> Exercise brief
Please find the lines in the entries below that contain the word "working", and copy each one.

Stored data entries
##############################

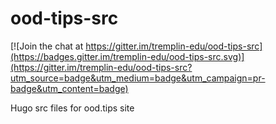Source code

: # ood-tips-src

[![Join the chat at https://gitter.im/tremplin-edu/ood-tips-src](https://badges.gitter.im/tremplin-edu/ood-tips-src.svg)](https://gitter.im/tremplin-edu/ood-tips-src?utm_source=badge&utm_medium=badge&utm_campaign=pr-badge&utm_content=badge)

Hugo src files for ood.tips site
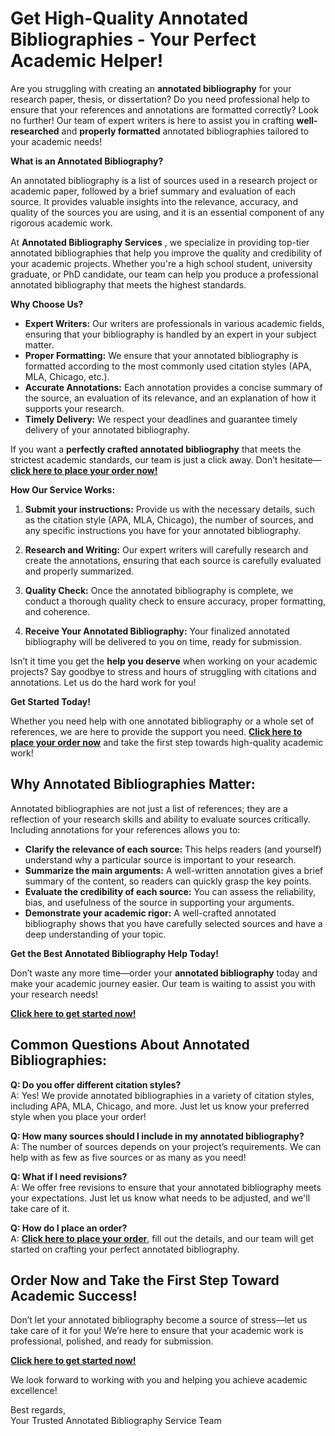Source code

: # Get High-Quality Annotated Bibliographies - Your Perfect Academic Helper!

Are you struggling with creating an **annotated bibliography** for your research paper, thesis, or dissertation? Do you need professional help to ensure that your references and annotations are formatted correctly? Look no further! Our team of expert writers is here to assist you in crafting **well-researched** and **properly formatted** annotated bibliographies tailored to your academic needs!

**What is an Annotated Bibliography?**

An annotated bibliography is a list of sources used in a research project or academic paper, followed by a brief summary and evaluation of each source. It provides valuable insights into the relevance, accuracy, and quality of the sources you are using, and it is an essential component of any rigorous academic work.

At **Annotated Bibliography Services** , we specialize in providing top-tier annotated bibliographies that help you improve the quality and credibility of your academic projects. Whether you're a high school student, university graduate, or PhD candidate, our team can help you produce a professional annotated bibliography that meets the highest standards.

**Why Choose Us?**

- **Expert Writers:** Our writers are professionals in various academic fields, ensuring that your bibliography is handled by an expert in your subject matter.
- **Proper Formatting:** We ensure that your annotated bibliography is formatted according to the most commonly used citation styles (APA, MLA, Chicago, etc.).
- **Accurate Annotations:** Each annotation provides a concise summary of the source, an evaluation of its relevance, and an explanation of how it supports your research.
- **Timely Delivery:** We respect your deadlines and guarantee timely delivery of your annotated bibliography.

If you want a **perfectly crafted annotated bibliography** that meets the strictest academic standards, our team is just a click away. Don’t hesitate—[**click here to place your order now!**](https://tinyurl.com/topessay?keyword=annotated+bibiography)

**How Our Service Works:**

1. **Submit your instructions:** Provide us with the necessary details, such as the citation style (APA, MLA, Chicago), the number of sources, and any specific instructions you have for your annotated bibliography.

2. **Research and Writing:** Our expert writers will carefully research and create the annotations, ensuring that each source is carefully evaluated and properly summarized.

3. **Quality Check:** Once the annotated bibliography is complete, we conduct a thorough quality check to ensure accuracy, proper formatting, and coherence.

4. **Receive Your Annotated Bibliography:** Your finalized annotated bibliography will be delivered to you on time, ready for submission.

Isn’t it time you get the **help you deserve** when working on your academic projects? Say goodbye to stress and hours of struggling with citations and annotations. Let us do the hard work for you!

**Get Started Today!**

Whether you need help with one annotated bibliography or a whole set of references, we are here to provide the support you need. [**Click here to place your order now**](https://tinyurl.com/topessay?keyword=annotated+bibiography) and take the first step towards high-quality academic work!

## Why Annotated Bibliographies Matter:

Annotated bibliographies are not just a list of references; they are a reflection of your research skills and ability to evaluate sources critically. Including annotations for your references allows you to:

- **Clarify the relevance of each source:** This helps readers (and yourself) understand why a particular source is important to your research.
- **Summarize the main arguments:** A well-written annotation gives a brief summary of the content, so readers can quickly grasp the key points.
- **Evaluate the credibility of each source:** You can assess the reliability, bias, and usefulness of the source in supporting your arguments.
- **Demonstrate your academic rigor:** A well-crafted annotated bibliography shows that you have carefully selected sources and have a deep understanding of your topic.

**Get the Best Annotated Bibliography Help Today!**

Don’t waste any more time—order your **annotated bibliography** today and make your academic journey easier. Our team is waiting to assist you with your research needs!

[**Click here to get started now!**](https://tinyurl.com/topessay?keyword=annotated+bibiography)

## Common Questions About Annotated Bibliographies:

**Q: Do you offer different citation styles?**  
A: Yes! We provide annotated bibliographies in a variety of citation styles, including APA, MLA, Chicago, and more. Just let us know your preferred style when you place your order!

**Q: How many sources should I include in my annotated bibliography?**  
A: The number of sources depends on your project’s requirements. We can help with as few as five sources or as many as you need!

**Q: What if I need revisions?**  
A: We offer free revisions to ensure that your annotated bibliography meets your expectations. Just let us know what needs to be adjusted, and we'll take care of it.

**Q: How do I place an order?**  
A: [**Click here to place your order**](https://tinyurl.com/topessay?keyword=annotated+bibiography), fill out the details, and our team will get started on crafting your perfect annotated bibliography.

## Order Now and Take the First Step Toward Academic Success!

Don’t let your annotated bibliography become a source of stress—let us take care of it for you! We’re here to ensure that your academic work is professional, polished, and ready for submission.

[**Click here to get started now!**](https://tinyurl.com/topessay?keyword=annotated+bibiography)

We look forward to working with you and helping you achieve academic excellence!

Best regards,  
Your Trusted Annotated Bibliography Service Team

##############################

> Task response
Isn’t it time you get the **help you deserve** when working on your academic projects? Say goodbye to stress and hours of struggling with citations and annotations. Let us do the hard work for you!
We look forward to working with you and helping you achieve academic excellence!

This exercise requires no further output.